*Exercise*.
Write the listing out again, exactly as it appears.
###
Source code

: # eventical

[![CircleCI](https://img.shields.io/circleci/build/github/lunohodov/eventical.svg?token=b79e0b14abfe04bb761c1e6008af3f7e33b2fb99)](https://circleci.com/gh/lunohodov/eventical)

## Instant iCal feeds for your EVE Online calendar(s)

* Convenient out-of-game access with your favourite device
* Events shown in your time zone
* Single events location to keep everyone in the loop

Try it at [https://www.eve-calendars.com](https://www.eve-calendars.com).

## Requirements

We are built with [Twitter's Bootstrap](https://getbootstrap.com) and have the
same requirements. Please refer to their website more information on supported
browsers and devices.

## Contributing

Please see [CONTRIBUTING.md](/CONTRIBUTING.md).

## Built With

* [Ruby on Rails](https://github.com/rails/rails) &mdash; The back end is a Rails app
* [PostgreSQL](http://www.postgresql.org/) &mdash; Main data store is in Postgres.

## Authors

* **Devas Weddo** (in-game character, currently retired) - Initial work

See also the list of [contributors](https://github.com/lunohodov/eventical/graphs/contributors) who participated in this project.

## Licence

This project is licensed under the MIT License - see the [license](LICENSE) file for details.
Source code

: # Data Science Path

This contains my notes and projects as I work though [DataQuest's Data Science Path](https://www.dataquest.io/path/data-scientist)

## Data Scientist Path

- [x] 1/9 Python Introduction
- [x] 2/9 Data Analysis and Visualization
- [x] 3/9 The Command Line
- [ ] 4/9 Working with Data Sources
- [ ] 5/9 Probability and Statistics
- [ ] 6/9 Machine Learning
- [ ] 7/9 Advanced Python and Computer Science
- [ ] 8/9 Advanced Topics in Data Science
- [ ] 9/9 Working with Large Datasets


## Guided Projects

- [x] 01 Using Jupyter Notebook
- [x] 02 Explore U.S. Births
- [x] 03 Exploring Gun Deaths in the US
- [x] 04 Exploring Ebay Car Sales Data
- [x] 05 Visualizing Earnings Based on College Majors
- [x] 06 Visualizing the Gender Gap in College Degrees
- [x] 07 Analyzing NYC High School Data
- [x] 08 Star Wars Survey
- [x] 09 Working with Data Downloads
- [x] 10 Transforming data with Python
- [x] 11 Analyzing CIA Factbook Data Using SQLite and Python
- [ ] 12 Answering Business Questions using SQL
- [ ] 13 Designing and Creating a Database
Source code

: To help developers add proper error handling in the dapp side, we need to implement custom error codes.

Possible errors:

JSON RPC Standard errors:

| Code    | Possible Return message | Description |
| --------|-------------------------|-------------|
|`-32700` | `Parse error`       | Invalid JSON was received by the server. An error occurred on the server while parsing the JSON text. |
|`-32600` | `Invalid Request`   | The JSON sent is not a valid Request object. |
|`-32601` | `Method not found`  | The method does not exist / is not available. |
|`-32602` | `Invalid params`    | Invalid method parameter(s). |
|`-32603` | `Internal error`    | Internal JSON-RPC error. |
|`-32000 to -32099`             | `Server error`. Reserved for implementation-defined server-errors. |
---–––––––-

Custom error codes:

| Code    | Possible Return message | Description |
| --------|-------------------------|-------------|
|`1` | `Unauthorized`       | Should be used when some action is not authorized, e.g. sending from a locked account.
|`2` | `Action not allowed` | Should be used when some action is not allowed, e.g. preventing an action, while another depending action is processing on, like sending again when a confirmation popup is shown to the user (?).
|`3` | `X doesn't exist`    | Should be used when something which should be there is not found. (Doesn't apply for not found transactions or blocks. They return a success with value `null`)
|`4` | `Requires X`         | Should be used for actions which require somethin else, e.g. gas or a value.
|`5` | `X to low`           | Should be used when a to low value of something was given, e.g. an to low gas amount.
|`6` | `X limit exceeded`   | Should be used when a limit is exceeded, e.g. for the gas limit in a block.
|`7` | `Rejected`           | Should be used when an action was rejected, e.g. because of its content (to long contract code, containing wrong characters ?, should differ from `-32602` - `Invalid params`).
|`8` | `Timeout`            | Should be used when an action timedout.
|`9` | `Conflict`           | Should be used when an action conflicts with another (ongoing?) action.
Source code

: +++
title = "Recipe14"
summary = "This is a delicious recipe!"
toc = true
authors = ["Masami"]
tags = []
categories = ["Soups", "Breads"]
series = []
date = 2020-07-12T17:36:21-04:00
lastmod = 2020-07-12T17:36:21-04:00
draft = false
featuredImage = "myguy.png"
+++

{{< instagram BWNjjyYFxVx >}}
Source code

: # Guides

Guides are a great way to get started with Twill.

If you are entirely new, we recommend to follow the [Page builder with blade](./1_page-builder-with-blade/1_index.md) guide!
###
*Solution to the problem*.
Source code

: # eventical

[![CircleCI](https://img.shields.io/circleci/build/github/lunohodov/eventical.svg?token=b79e0b14abfe04bb761c1e6008af3f7e33b2fb99)](https://circleci.com/gh/lunohodov/eventical)

## Instant iCal feeds for your EVE Online calendar(s)

* Convenient out-of-game access with your favourite device
* Events shown in your time zone
* Single events location to keep everyone in the loop

Try it at [https://www.eve-calendars.com](https://www.eve-calendars.com).

## Requirements

We are built with [Twitter's Bootstrap](https://getbootstrap.com) and have the
same requirements. Please refer to their website more information on supported
browsers and devices.

## Contributing

Please see [CONTRIBUTING.md](/CONTRIBUTING.md).

## Built With

* [Ruby on Rails](https://github.com/rails/rails) &mdash; The back end is a Rails app
* [PostgreSQL](http://www.postgresql.org/) &mdash; Main data store is in Postgres.

## Authors

* **Devas Weddo** (in-game character, currently retired) - Initial work

See also the list of [contributors](https://github.com/lunohodov/eventical/graphs/contributors) who participated in this project.

## Licence

This project is licensed under the MIT License - see the [license](LICENSE) file for details.
Source code

: # Data Science Path

This contains my notes and projects as I work though [DataQuest's Data Science Path](https://www.dataquest.io/path/data-scientist)

## Data Scientist Path

- [x] 1/9 Python Introduction
- [x] 2/9 Data Analysis and Visualization
- [x] 3/9 The Command Line
- [ ] 4/9 Working with Data Sources
- [ ] 5/9 Probability and Statistics
- [ ] 6/9 Machine Learning
- [ ] 7/9 Advanced Python and Computer Science
- [ ] 8/9 Advanced Topics in Data Science
- [ ] 9/9 Working with Large Datasets


## Guided Projects

- [x] 01 Using Jupyter Notebook
- [x] 02 Explore U.S. Births
- [x] 03 Exploring Gun Deaths in the US
- [x] 04 Exploring Ebay Car Sales Data
- [x] 05 Visualizing Earnings Based on College Majors
- [x] 06 Visualizing the Gender Gap in College Degrees
- [x] 07 Analyzing NYC High School Data
- [x] 08 Star Wars Survey
- [x] 09 Working with Data Downloads
- [x] 10 Transforming data with Python
- [x] 11 Analyzing CIA Factbook Data Using SQLite and Python
- [ ] 12 Answering Business Questions using SQL
- [ ] 13 Designing and Creating a Database
Source code

: To help developers add proper error handling in the dapp side, we need to implement custom error codes.

Possible errors:

JSON RPC Standard errors:

| Code    | Possible Return message | Description |
| --------|-------------------------|-------------|
|`-32700` | `Parse error`       | Invalid JSON was received by the server. An error occurred on the server while parsing the JSON text. |
|`-32600` | `Invalid Request`   | The JSON sent is not a valid Request object. |
|`-32601` | `Method not found`  | The method does not exist / is not available. |
|`-32602` | `Invalid params`    | Invalid method parameter(s). |
|`-32603` | `Internal error`    | Internal JSON-RPC error. |
|`-32000 to -32099`             | `Server error`. Reserved for implementation-defined server-errors. |
---–––––––-

Custom error codes:

| Code    | Possible Return message | Description |
| --------|-------------------------|-------------|
|`1` | `Unauthorized`       | Should be used when some action is not authorized, e.g. sending from a locked account.
|`2` | `Action not allowed` | Should be used when some action is not allowed, e.g. preventing an action, while another depending action is processing on, like sending again when a confirmation popup is shown to the user (?).
|`3` | `X doesn't exist`    | Should be used when something which should be there is not found. (Doesn't apply for not found transactions or blocks. They return a success with value `null`)
|`4` | `Requires X`         | Should be used for actions which require somethin else, e.g. gas or a value.
|`5` | `X to low`           | Should be used when a to low value of something was given, e.g. an to low gas amount.
|`6` | `X limit exceeded`   | Should be used when a limit is exceeded, e.g. for the gas limit in a block.
|`7` | `Rejected`           | Should be used when an action was rejected, e.g. because of its content (to long contract code, containing wrong characters ?, should differ from `-32602` - `Invalid params`).
|`8` | `Timeout`            | Should be used when an action timedout.
|`9` | `Conflict`           | Should be used when an action conflicts with another (ongoing?) action.
Source code

: +++
title = "Recipe14"
summary = "This is a delicious recipe!"
toc = true
authors = ["Masami"]
tags = []
categories = ["Soups", "Breads"]
series = []
date = 2020-07-12T17:36:21-04:00
lastmod = 2020-07-12T17:36:21-04:00
draft = false
featuredImage = "myguy.png"
+++

{{< instagram BWNjjyYFxVx >}}
Source code

: # Guides

Guides are a great way to get started with Twill.

If you are entirely new, we recommend to follow the [Page builder with blade](./1_page-builder-with-blade/1_index.md) guide!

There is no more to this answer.